### What you are asked to do:
Retype, exactly as they appear below, the lines between the line holding "a victorious celebration." and the line holding "#### Diminish Numbers", both ends included.

⁂

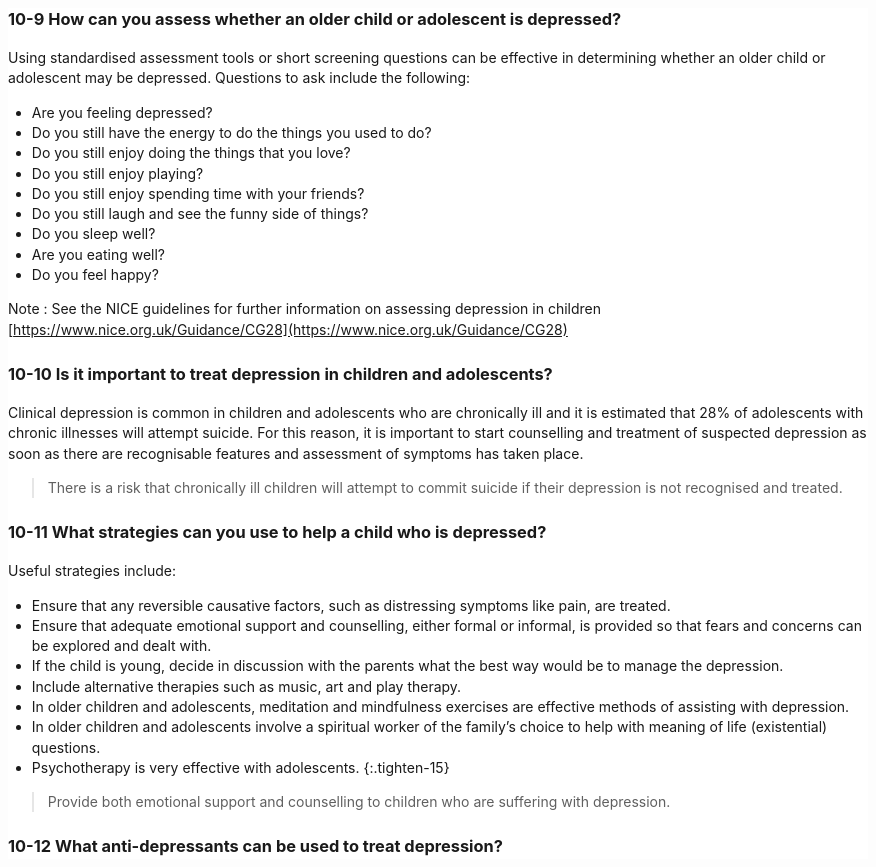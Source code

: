 ### 10-9 How can you assess whether an older child or adolescent is depressed?

Using standardised assessment tools or short screening questions can be effective in determining whether an older child or adolescent may be depressed. Questions to ask include the following:

- Are you feeling depressed?
- Do you still have the energy to do the things you used to do?
- Do you still enjoy doing the things that you love?
- Do you still enjoy playing?
- Do you still enjoy spending time with your friends?
- Do you still laugh and see the funny side of things?
- Do you sleep well?
- Are you eating well?
- Do you feel happy?

Note
: See the NICE guidelines for further information on assessing depression in children [https://www.nice.org.uk/Guidance/CG28](https://www.nice.org.uk/Guidance/CG28)

### 10-10 Is it important to treat depression in children and adolescents?

Clinical depression is common in children and adolescents who are chronically ill and it is estimated that 28% of adolescents with chronic illnesses will attempt suicide. For this reason, it is important to start counselling and treatment of suspected depression as soon as there are recognisable features and assessment of symptoms has taken place.

> There is a risk that chronically ill children will attempt to commit suicide if their depression is not recognised and treated.

### 10-11 What strategies can you use to help a child who is depressed?

Useful strategies include:

- Ensure that any reversible causative factors, such as distressing symptoms like pain, are treated.
- Ensure that adequate emotional support and counselling, either formal or infor&shy;mal, is provided so that fears and concerns can be explored and dealt with.
- If the child is young, decide in discussion with the parents what the best way would be to manage the depression.
- Include alternative therapies such as music, art and play therapy.
- In older children and adolescents, meditation and mindfulness exercises are effective methods of assisting with depression.
- In older children and adolescents involve a spiritual worker of the family’s choice to help with meaning of life (existential) questions.
- Psychotherapy is very effective with adolescents.
{:.tighten-15}

> Provide both emotional support and counselling to children who are suffering with depression.

### 10-12 What anti-depressants can be used to treat depression?
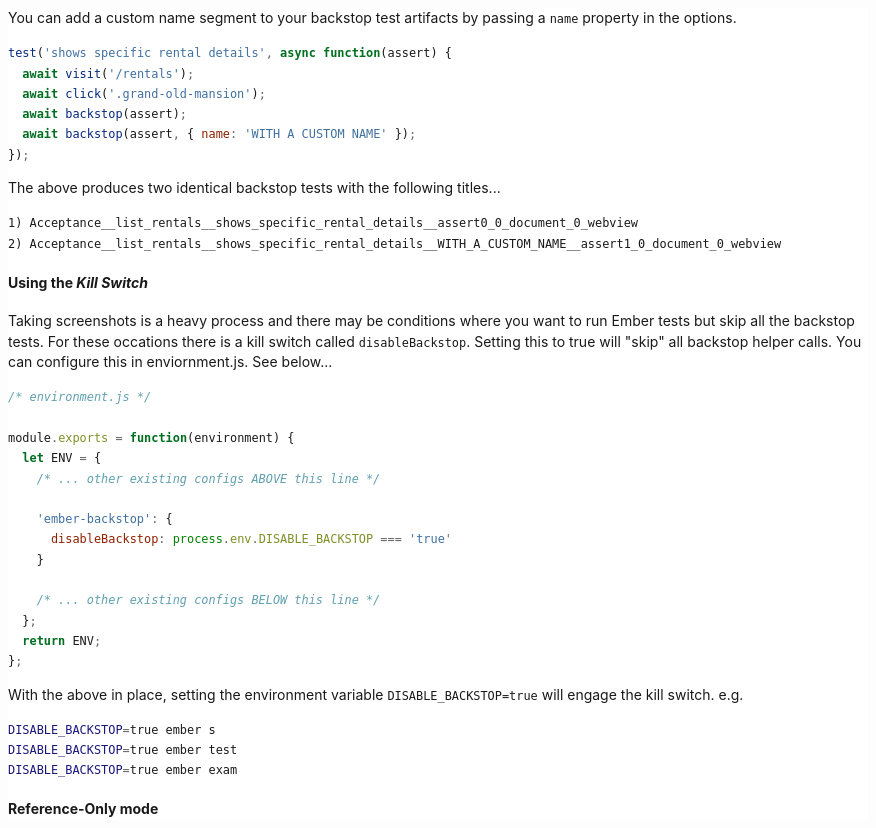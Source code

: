 You can add a custom name segment to your backstop test artifacts by passing a `name` property in the options.

```js
test('shows specific rental details', async function(assert) {
  await visit('/rentals');
  await click('.grand-old-mansion');
  await backstop(assert);
  await backstop(assert, { name: 'WITH A CUSTOM NAME' });
});
```

The above produces two identical backstop tests with the following titles...

```
1) Acceptance__list_rentals__shows_specific_rental_details__assert0_0_document_0_webview
2) Acceptance__list_rentals__shows_specific_rental_details__WITH_A_CUSTOM_NAME__assert1_0_document_0_webview
```

#### Using the _Kill Switch_

Taking screenshots is a heavy process and there may be conditions where you want to run Ember tests but skip all the backstop tests. For these occations there is a kill switch called `disableBackstop`.  Setting this to true will "skip" all backstop helper calls. You can configure this in enviornment.js. See below...

```js
/* environment.js */

module.exports = function(environment) {
  let ENV = {
    /* ... other existing configs ABOVE this line */

    'ember-backstop': {
      disableBackstop: process.env.DISABLE_BACKSTOP === 'true'
    }

    /* ... other existing configs BELOW this line */
  };
  return ENV;
};
```

With the above in place, setting the environment variable `DISABLE_BACKSTOP=true` will engage the kill switch. 
e.g.

```bash
DISABLE_BACKSTOP=true ember s
DISABLE_BACKSTOP=true ember test
DISABLE_BACKSTOP=true ember exam
```

#### Reference-Only mode
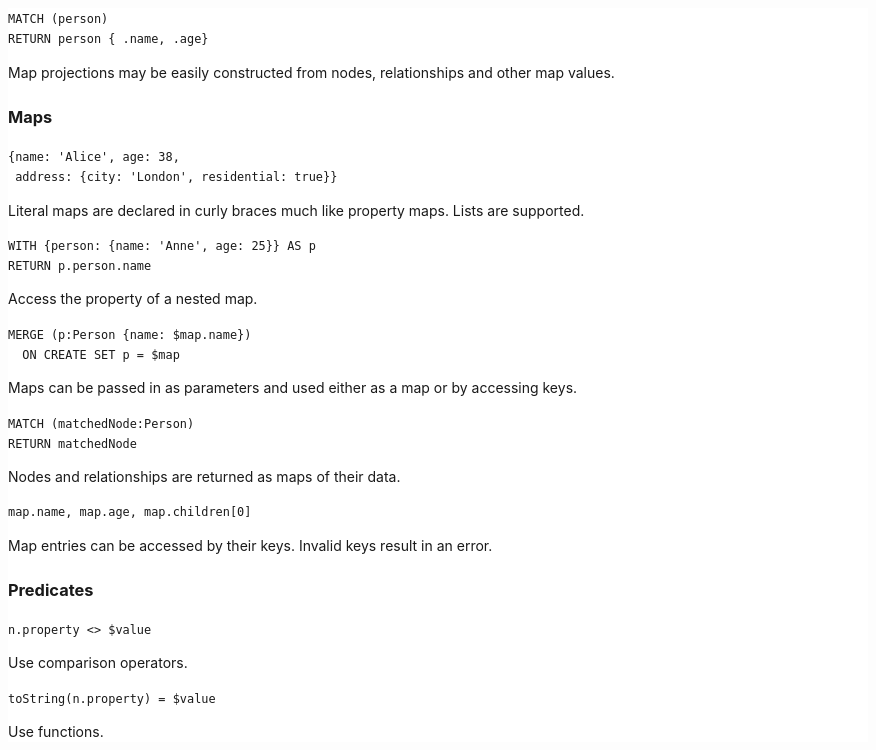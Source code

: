 

```cypher
MATCH (person)
RETURN person { .name, .age}
```
Map projections may be easily constructed from nodes, relationships and other map values.



### Maps

```cypher
{name: 'Alice', age: 38,
 address: {city: 'London', residential: true}}
```
Literal maps are declared in curly braces much like property maps. Lists are supported.



```cypher
WITH {person: {name: 'Anne', age: 25}} AS p
RETURN p.person.name
```
Access the property of a nested map.



```cypher
MERGE (p:Person {name: $map.name})
  ON CREATE SET p = $map
```
Maps can be passed in as parameters and used either as a map or by accessing keys.



```cypher
MATCH (matchedNode:Person)
RETURN matchedNode
```
Nodes and relationships are returned as maps of their data.



```cypher
map.name, map.age, map.children[0]
```
Map entries can be accessed by their keys. Invalid keys result in an error.



### Predicates

```cypher
n.property <> $value
```
Use comparison operators.



```cypher
toString(n.property) = $value
```
Use functions.

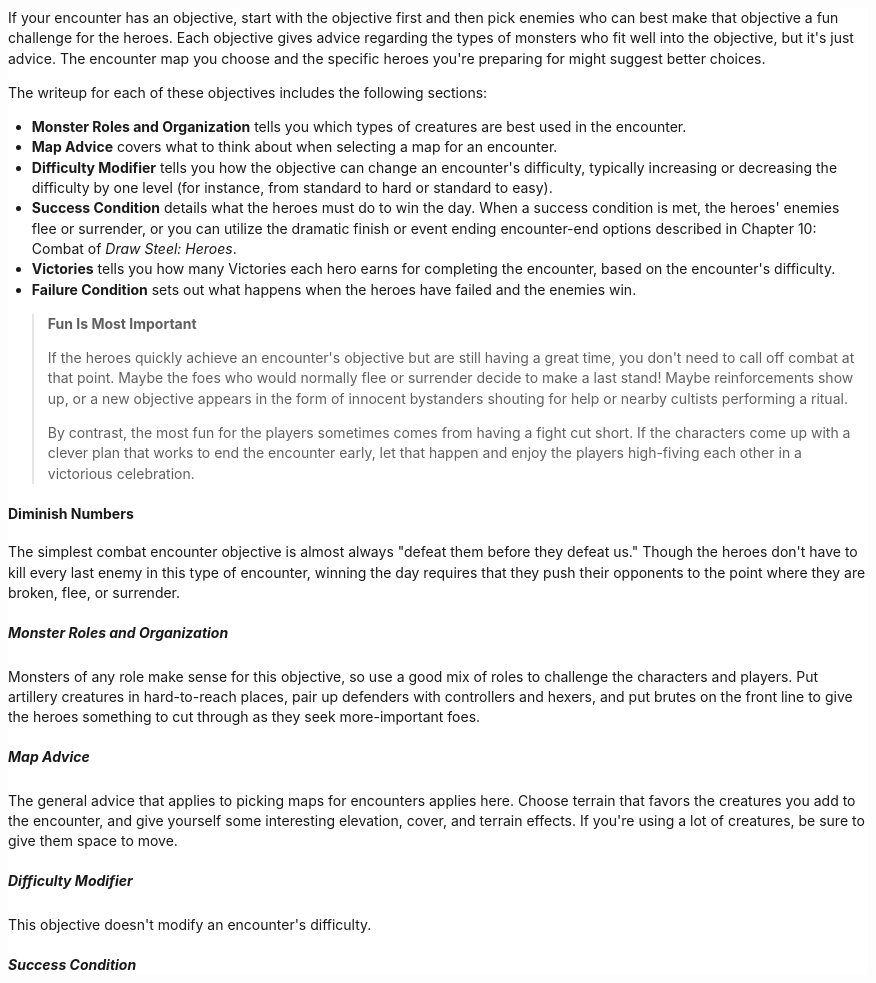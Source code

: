 If your encounter has an objective, start with the objective first and then pick enemies who can best make that objective a fun challenge for the heroes. Each objective gives advice regarding the types of monsters who fit well into the objective, but it's just advice. The encounter map you choose and the specific heroes you're preparing for might suggest better choices.

The writeup for each of these objectives includes the following sections:

- **Monster Roles and Organization** tells you which types of creatures are best used in the encounter.
- **Map Advice** covers what to think about when selecting a map for an encounter.
- **Difficulty Modifier** tells you how the objective can change an encounter's difficulty, typically increasing or decreasing the difficulty by one level (for instance, from standard to hard or standard to easy).
- **Success Condition** details what the heroes must do to win the day. When a success condition is met, the heroes' enemies flee or surrender, or you can utilize the dramatic finish or event ending encounter-end options described in Chapter 10: Combat of *Draw Steel: Heroes*.
- **Victories** tells you how many Victories each hero earns for completing the encounter, based on the encounter's difficulty.
- **Failure Condition** sets out what happens when the heroes have failed and the enemies win.


> **Fun Is Most Important**
>
> If the heroes quickly achieve an encounter's objective but are still having a great time, you don't need to call off combat at that point. Maybe the foes who would normally flee or surrender decide to make a last stand! Maybe reinforcements show up, or a new objective appears in the form of innocent bystanders shouting for help or nearby cultists performing a ritual.
>
> By contrast, the most fun for the players sometimes comes from having a fight cut short. If the characters come up with a clever plan that works to end the encounter early, let that happen and enjoy the players high-fiving each other in a victorious celebration.

#### Diminish Numbers

The simplest combat encounter objective is almost always "defeat them before they defeat us." Though the heroes don't have to kill every last enemy in this type of encounter, winning the day requires that they push their opponents to the point where they are broken, flee, or surrender.

##### Monster Roles and Organization

Monsters of any role make sense for this objective, so use a good mix of roles to challenge the characters and players. Put artillery creatures in hard-to-reach places, pair up defenders with controllers and hexers, and put brutes on the front line to give the heroes something to cut through as they seek more-important foes.

##### Map Advice

The general advice that applies to picking maps for encounters applies here. Choose terrain that favors the creatures you add to the encounter, and give yourself some interesting elevation, cover, and terrain effects. If you're using a lot of creatures, be sure to give them space to move.

##### Difficulty Modifier

This objective doesn't modify an encounter's difficulty.

##### Success Condition
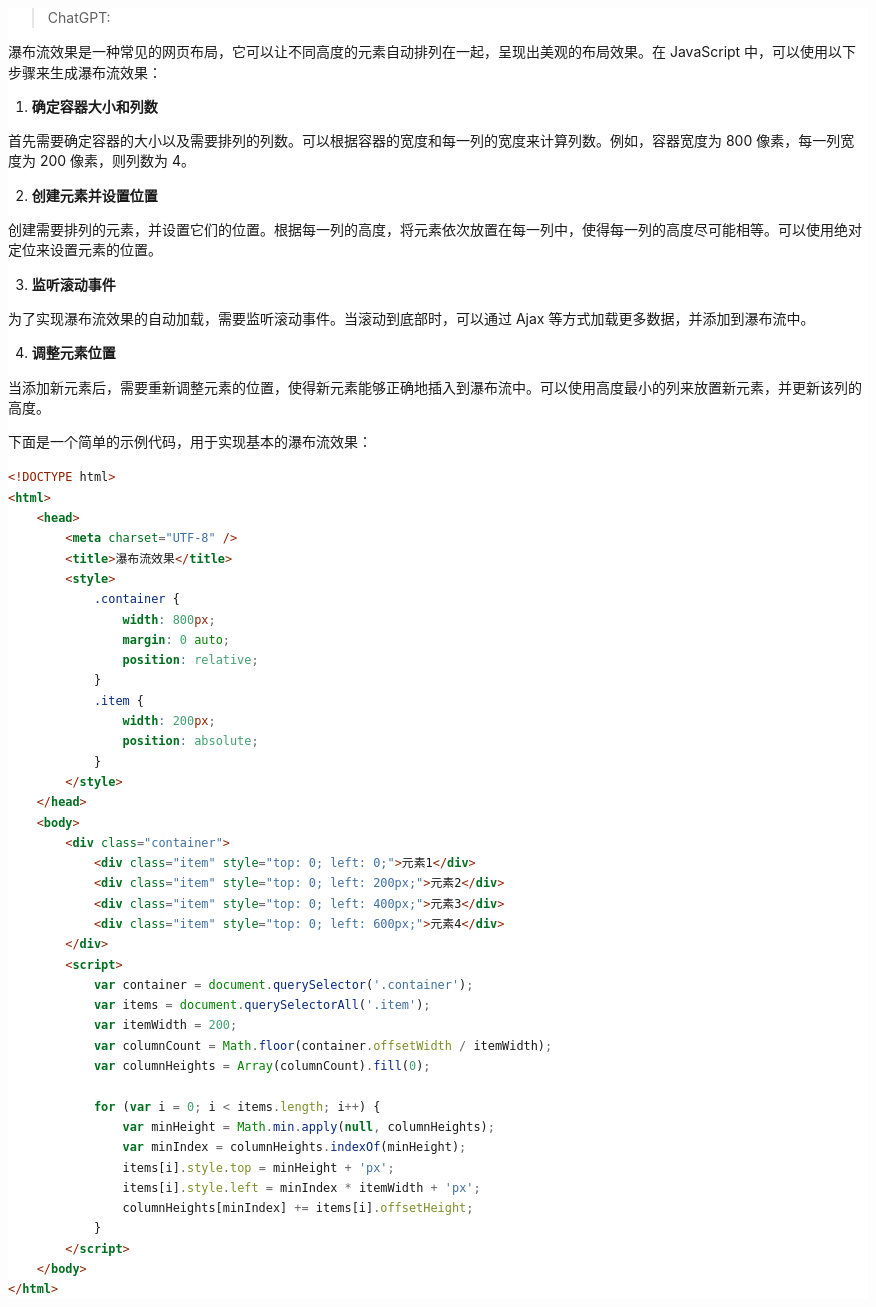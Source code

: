 > ChatGPT:

瀑布流效果是一种常见的网页布局，它可以让不同高度的元素自动排列在一起，呈现出美观的布局效果。在 JavaScript 中，可以使用以下步骤来生成瀑布流效果：

1. **确定容器大小和列数**

首先需要确定容器的大小以及需要排列的列数。可以根据容器的宽度和每一列的宽度来计算列数。例如，容器宽度为 800 像素，每一列宽度为 200 像素，则列数为 4。

2. **创建元素并设置位置**

创建需要排列的元素，并设置它们的位置。根据每一列的高度，将元素依次放置在每一列中，使得每一列的高度尽可能相等。可以使用绝对定位来设置元素的位置。

3. **监听滚动事件**

为了实现瀑布流效果的自动加载，需要监听滚动事件。当滚动到底部时，可以通过 Ajax 等方式加载更多数据，并添加到瀑布流中。

4. **调整元素位置**

当添加新元素后，需要重新调整元素的位置，使得新元素能够正确地插入到瀑布流中。可以使用高度最小的列来放置新元素，并更新该列的高度。

下面是一个简单的示例代码，用于实现基本的瀑布流效果：

```html
<!DOCTYPE html>
<html>
	<head>
		<meta charset="UTF-8" />
		<title>瀑布流效果</title>
		<style>
			.container {
				width: 800px;
				margin: 0 auto;
				position: relative;
			}
			.item {
				width: 200px;
				position: absolute;
			}
		</style>
	</head>
	<body>
		<div class="container">
			<div class="item" style="top: 0; left: 0;">元素1</div>
			<div class="item" style="top: 0; left: 200px;">元素2</div>
			<div class="item" style="top: 0; left: 400px;">元素3</div>
			<div class="item" style="top: 0; left: 600px;">元素4</div>
		</div>
		<script>
			var container = document.querySelector('.container');
			var items = document.querySelectorAll('.item');
			var itemWidth = 200;
			var columnCount = Math.floor(container.offsetWidth / itemWidth);
			var columnHeights = Array(columnCount).fill(0);

			for (var i = 0; i < items.length; i++) {
				var minHeight = Math.min.apply(null, columnHeights);
				var minIndex = columnHeights.indexOf(minHeight);
				items[i].style.top = minHeight + 'px';
				items[i].style.left = minIndex * itemWidth + 'px';
				columnHeights[minIndex] += items[i].offsetHeight;
			}
		</script>
	</body>
</html>
```
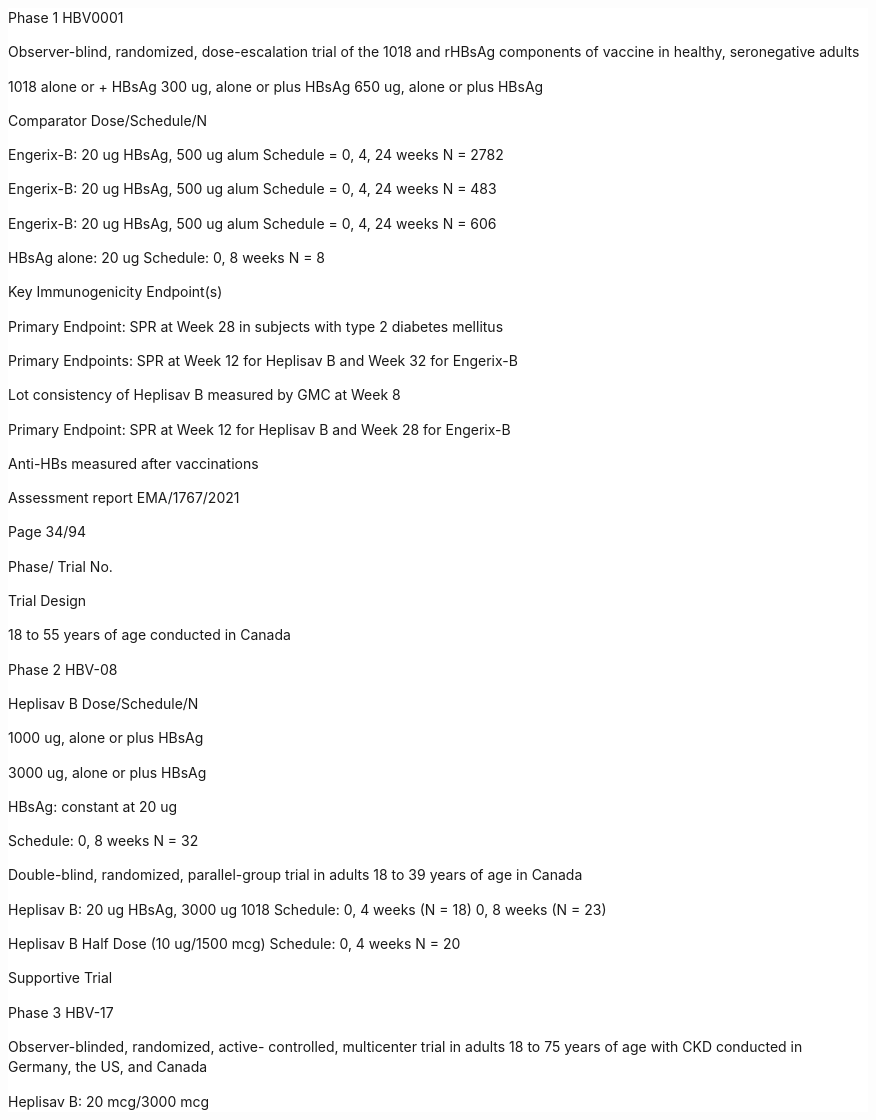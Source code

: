 Phase 1 HBV0001

Observer-blind, randomized, dose-escalation trial of the 1018 and rHBsAg components of vaccine in healthy, seronegative adults

1018 alone or + HBsAg 300 ug, alone or plus HBsAg 650 ug, alone or plus HBsAg

Comparator Dose/Schedule/N

Engerix-B: 20 ug HBsAg, 500 ug alum Schedule = 0, 4, 24 weeks N = 2782

Engerix-B: 20 ug HBsAg, 500 ug alum Schedule = 0, 4, 24 weeks N = 483

Engerix-B: 20 ug HBsAg, 500 ug alum Schedule = 0, 4, 24 weeks N = 606

HBsAg alone: 20 ug Schedule: 0, 8 weeks N = 8

Key Immunogenicity Endpoint(s)

Primary Endpoint: SPR at Week 28 in subjects with type 2 diabetes mellitus

Primary Endpoints: SPR at Week 12 for Heplisav B and Week 32 for Engerix-B

Lot consistency of Heplisav B measured by GMC at Week 8

Primary Endpoint: SPR at Week 12 for Heplisav B and Week 28 for Engerix-B

Anti-HBs measured after vaccinations

Assessment report EMA/1767/2021

Page 34/94

Phase/ Trial No.

Trial Design

18 to 55 years of age conducted in Canada

Phase 2 HBV-08

Heplisav B Dose/Schedule/N

1000 ug, alone or plus HBsAg

3000 ug, alone or plus HBsAg

HBsAg: constant at 20 ug

Schedule: 0, 8 weeks N = 32

Double-blind, randomized, parallel-group trial in adults 18 to 39 years of age in Canada

Heplisav B: 20 ug HBsAg, 3000 ug 1018 Schedule: 0, 4 weeks (N = 18) 0, 8 weeks (N = 23)

Heplisav B Half Dose (10 ug/1500 mcg) Schedule: 0, 4 weeks N = 20

Supportive Trial

Phase 3 HBV-17

Observer-blinded, randomized, active- controlled, multicenter trial in adults 18 to 75 years of age with CKD conducted in Germany, the US, and Canada

Heplisav B: 20 mcg/3000 mcg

⁂

### Task response:
> By contrast, the most fun for the players sometimes comes from having a fight cut short. If the characters come up with a clever plan that works to end the encounter early, let that happen and enjoy the players high-fiving each other in a victorious celebration.

#### Diminish Numbers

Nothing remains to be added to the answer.